OTW3-PILNIE DT dla 2rudziczek+2szylek ok.2m-ce!s.100

Koty i kotki do adopcji

Moderatorzy: Estraven, LimLim, Moderatorzy

Post » Pon mar 07, 2011 14:04 Re: OTW3-Kiri w DS:) Uff, chwila wytchnienia i ruszamy!

No więc-w kojcu ma domek,krytą kuwetę,kojec jest zadaszony więc nie ma bezpośredniego światła,raczej taki półmrok,aha-ma chyba ok.7m-cy tylko jest bardzo malutka,drobniutka.Przepraszam Asiu,że tu u ciebie robię prywatę :oops: ale potrzebuje pomocy,co tam jeszcze? aha,feliway włączony,no może właśnie zamówię krople bacha bo u KITY zdały egzamin,jeszcze mam taki plan żeby postawic ją wyżej,żeby widziała ludzia,twarze a nie nogi bo ona reaguje tylko na twarz czyli jak na nia patrzysz "twarzą w twarz".Przełożę ją do klatki bo kojec nie ma podłogi i postawię klatkę na stół,co ty na to?Musi przecież oswajać się z widokiem twarzy.Może ja nie piękna ale chyba da się patrzeć na mnie bez strachu :mrgreen: no,wiem też ,że z klatki nie mogę wypuścić-mam już taki ekperyment,że nawet nie wiem kto zacz-on czy ona-biega po kociarni;[co prawda samo "toto" uciekło bo moje czorty jakoś otworzyły kojec :evil: ]

J.D.

 
Posty: 5241
Od: Nie maja 23, 2010 13:24
Lokalizacja: Sokółka,podlaskie

Post » Pon mar 07, 2011 14:14 Re: OTW3-Kiri w DS:) Uff, chwila wytchnienia i ruszamy!

Aska,nie pisz głupot o prywacie. Masz kłopt i tyle. Dobry pomysł z tym postawieniem wyżej klatki. Świat jest brzydki jak tylko girki sie ogląda.
Ona moze boi sie takiego pochylania nad nia. Człek odruchowo zgina kręgosłup i z góry na kota podjeżdża. A powinien z przysiadu. Co jeszcze mogę doradzić. Jak wchodzisz do jej pomieszczenia to gadaj jeszcze przed drzwiami, niech kojarzy sobie twój głos z dobrym jedzonkiem i czymś przyjemnym. Zobacz czym możesz ja przekupić.Śmietanka,surowizna...I wchodząc dawaj jej kawałek .Nie podejdzie to zostaw niech zasmakuje.
Powieś jej jakieś zabawki.
Obrazek

Dla naszych Słoneczek [*] Kochamy i tęsknimy.

ASK@

Avatar użytkownika
 
Posty: 56029
Od: Czw gru 04, 2008 12:45
Lokalizacja: Otwock


Adopcje: 12 >>

Post » Pon mar 07, 2011 14:24 Re: OTW3-Kiri w DS:) Uff, chwila wytchnienia i ruszamy!
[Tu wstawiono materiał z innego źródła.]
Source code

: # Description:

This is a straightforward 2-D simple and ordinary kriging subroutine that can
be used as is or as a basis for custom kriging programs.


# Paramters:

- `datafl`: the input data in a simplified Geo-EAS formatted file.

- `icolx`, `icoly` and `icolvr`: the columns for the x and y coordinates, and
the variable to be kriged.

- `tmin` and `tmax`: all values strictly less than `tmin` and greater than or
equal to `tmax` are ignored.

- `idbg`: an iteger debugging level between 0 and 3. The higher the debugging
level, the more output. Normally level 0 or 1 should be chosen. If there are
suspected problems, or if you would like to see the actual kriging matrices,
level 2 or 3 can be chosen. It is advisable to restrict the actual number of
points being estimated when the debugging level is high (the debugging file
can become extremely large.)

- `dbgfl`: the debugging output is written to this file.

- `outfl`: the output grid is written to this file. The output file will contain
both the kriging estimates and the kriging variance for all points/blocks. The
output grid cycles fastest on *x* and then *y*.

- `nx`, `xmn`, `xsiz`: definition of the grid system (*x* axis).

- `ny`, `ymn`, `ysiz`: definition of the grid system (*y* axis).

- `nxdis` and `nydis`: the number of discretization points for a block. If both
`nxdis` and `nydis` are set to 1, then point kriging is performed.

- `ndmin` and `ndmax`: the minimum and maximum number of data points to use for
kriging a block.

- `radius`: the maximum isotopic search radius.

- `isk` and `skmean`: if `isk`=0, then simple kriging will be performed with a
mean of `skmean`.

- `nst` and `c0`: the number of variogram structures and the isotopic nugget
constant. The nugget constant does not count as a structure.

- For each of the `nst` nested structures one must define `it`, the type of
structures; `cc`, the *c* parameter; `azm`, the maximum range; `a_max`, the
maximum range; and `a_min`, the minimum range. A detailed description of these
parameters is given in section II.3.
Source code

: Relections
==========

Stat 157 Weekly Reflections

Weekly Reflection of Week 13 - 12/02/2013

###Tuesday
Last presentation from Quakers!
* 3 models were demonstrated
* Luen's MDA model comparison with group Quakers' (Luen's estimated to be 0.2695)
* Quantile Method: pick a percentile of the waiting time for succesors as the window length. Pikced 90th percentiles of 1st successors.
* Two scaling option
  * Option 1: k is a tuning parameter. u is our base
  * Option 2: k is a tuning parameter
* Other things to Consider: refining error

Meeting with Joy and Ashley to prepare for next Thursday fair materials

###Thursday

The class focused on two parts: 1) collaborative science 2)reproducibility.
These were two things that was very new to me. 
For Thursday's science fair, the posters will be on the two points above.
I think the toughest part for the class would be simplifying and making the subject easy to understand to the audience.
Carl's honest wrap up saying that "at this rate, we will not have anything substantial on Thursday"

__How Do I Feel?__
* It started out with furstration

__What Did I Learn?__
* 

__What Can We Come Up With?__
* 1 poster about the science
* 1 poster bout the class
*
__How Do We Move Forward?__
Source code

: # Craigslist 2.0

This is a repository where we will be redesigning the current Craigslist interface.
kiedy ja właśnie nie podchodzę z nienacka,ja zresztą zawsze gadam do kotów,do ludzi -różnie ale z kotami to "nawijam" całymi dniami,wchodzę -gadam,kiciam żeby wiedziała,że jestem,otwieram kojec,sprzątam,zamiatam,biorę kuwetę,zmieniam miski,cos tam trochę syknie ale ogólnie spokojnie,póżniej kładę sie plackiem przed kojcem i wtedy ona jak zobaczy twarz to startuje jak rakieta,ma w/g mnie zachowania prawdziwego dzikiego dzikunka,który nie zna ludzi...zabawki ma ale nie bawi się-pewnie też ich nie zna....

J.D.

 
Posty: 5241
Od: Nie maja 23, 2010 13:24
Lokalizacja: Sokółka,podlaskie

Post » Pon mar 07, 2011 14:30 Re: OTW3-Kiri w DS:) Uff, chwila wytchnienia i ruszamy!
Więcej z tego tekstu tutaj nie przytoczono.